Yesterday at 17 minutes and 45 seconds to 5 (I know the time because my watch was stopped), just when you were puzzling yourself over some cross-stitch -pattern and whilst Delly was trying to find out a type in the Old Testament for the fact that St Paul left his cloak behind at Ephesus-well, as you were both amusing yourselves at that said time-I, your humble servant, Lord Torment and Tease, clothes and boots on, was floundering under the wheels of a Steam Packet, the paddles of which were bumping upon my head with a 15-horse power, and some short time afterwards I found myself kicking about some 8 or 10 feet deep, rising to the top, which instead of reaching, I merely knocked my head against a huge piece of wood and sank down again, at the same time gulping in water like a fish and bubbling out air like a blacksmith's bellows, my life worth "a little less than nQthing at all," as the sailors say. Well, I am alive, which is a great deal more than I had expected, but desperately beaten about my head. I can't lie in bed, so I'll write you all about it.
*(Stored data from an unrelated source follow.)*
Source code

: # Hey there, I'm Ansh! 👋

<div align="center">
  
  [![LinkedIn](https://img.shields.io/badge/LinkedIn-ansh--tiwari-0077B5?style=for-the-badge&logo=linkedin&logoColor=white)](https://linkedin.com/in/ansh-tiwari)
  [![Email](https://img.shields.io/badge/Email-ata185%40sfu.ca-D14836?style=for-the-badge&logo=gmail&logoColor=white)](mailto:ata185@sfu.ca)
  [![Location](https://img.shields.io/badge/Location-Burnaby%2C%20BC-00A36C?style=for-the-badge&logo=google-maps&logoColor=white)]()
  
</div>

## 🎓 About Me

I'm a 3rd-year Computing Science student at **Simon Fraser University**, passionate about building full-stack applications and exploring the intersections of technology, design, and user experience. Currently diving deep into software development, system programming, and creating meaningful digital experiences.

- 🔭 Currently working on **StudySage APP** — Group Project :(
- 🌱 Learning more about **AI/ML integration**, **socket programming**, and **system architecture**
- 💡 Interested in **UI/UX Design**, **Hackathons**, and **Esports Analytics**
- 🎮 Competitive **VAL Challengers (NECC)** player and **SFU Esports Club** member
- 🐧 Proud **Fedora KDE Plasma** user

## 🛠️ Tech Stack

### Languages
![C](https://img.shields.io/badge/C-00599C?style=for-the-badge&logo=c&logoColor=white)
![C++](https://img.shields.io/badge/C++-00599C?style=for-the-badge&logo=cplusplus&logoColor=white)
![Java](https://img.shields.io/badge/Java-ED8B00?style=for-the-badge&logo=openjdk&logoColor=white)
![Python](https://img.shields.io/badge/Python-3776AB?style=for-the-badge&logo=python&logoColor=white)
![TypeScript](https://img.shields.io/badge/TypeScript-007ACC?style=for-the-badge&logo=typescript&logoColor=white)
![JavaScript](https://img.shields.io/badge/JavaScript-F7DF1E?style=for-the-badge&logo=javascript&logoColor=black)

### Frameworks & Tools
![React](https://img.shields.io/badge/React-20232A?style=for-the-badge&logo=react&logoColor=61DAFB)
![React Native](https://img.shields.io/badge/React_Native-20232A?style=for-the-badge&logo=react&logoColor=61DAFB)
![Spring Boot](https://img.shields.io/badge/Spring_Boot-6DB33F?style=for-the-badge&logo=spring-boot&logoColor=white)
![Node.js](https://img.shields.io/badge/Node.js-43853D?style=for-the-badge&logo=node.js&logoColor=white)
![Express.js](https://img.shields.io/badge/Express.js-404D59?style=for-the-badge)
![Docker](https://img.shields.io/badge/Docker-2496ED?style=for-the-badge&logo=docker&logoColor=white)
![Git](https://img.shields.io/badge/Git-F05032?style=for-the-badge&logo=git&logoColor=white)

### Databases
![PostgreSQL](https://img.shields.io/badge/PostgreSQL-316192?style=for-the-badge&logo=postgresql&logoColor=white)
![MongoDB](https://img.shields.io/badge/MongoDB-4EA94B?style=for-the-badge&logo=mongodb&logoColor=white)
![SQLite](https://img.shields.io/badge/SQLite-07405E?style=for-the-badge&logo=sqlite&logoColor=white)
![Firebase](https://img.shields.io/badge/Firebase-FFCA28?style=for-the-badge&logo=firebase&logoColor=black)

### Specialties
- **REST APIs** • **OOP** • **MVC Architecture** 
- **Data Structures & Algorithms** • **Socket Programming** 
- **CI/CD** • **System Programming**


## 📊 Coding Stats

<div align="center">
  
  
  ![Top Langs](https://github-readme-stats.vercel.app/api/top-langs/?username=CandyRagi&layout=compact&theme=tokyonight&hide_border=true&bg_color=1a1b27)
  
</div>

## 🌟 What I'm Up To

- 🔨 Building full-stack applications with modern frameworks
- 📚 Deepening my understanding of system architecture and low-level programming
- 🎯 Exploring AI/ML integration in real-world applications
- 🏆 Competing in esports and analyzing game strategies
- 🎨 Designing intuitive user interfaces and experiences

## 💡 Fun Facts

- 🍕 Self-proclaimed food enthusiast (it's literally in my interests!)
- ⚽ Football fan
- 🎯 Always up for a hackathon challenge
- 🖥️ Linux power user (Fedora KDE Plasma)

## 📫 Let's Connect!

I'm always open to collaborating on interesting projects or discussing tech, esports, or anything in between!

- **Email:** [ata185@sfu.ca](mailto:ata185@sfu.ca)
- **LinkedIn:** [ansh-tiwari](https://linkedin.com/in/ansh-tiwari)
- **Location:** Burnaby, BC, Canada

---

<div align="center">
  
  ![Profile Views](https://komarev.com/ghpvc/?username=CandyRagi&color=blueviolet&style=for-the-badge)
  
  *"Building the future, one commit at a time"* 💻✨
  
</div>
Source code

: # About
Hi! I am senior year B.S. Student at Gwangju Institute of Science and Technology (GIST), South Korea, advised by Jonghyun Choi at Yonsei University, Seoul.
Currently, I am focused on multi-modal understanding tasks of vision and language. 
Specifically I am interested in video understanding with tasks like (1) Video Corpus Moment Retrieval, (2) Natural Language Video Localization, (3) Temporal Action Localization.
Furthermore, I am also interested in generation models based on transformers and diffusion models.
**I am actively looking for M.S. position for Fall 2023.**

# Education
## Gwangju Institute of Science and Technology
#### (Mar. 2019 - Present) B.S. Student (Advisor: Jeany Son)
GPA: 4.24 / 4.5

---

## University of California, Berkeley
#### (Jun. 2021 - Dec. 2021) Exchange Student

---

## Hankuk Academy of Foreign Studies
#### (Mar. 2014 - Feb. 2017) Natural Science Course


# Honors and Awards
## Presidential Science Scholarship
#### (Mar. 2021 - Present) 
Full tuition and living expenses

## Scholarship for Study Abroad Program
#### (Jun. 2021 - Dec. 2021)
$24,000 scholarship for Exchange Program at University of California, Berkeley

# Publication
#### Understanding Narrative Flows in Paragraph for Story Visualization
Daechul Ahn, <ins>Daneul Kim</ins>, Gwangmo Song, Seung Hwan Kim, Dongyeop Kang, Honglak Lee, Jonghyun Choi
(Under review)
I went in a Steam Boat to Putney to see the Oxford and Cambridge rowing match. As we were returning, very fast and with the tide, through Battersea Bridge, we ran foul of the middle pier. I, who was behind the paddle-box, saw how we were going just before we struck, and caught tight hold of one of the paddle-box steps, expecting a general smash and determined to have a swim for it. Well, the body of the packet cleared, but the paddle-box, behind which I was, came full crash against the sides of the arch. It split open just before me by the shock. I was thrown head foremost through the cleft, right amongst the paddle wheels, which were still going round, they not having touched the pier, owing I suppose to the recoil from the smash of the paddle box, though when they did, they were doubled up and rendered useless immediately. Well, this regularly stunned me. Thank heavens my neck was not broken in the wheel (Escape No. 1). I was quite insensible, and how I cleared the bridge I have not the slightest conception. I must have been beaten down by the paddle wheels beneath the bottom of the boat-and fortunately enough, otherwise from the shape of the packet which heeled over I must have been jammed between it and the pier [illustrative sketch of packet and pier in elevation], and of course squashed. That


1 The first event occurred in 1833, when Francis was 11 years old ; he had been taught to swim. He went to pay a visit to his sister Lucy at Smethwick. He was walking by the canal at the bottom of the garden, when he saw a bird's nest on the branch of a tree and fell into the water in trying to get it. His legs got entangled in the tree so that he was held with his head under water, and no one near to help him, At last with a vigorous effort he made himself loose and swam to shore. (Mrs Wheler's Reminiscences under 1833.)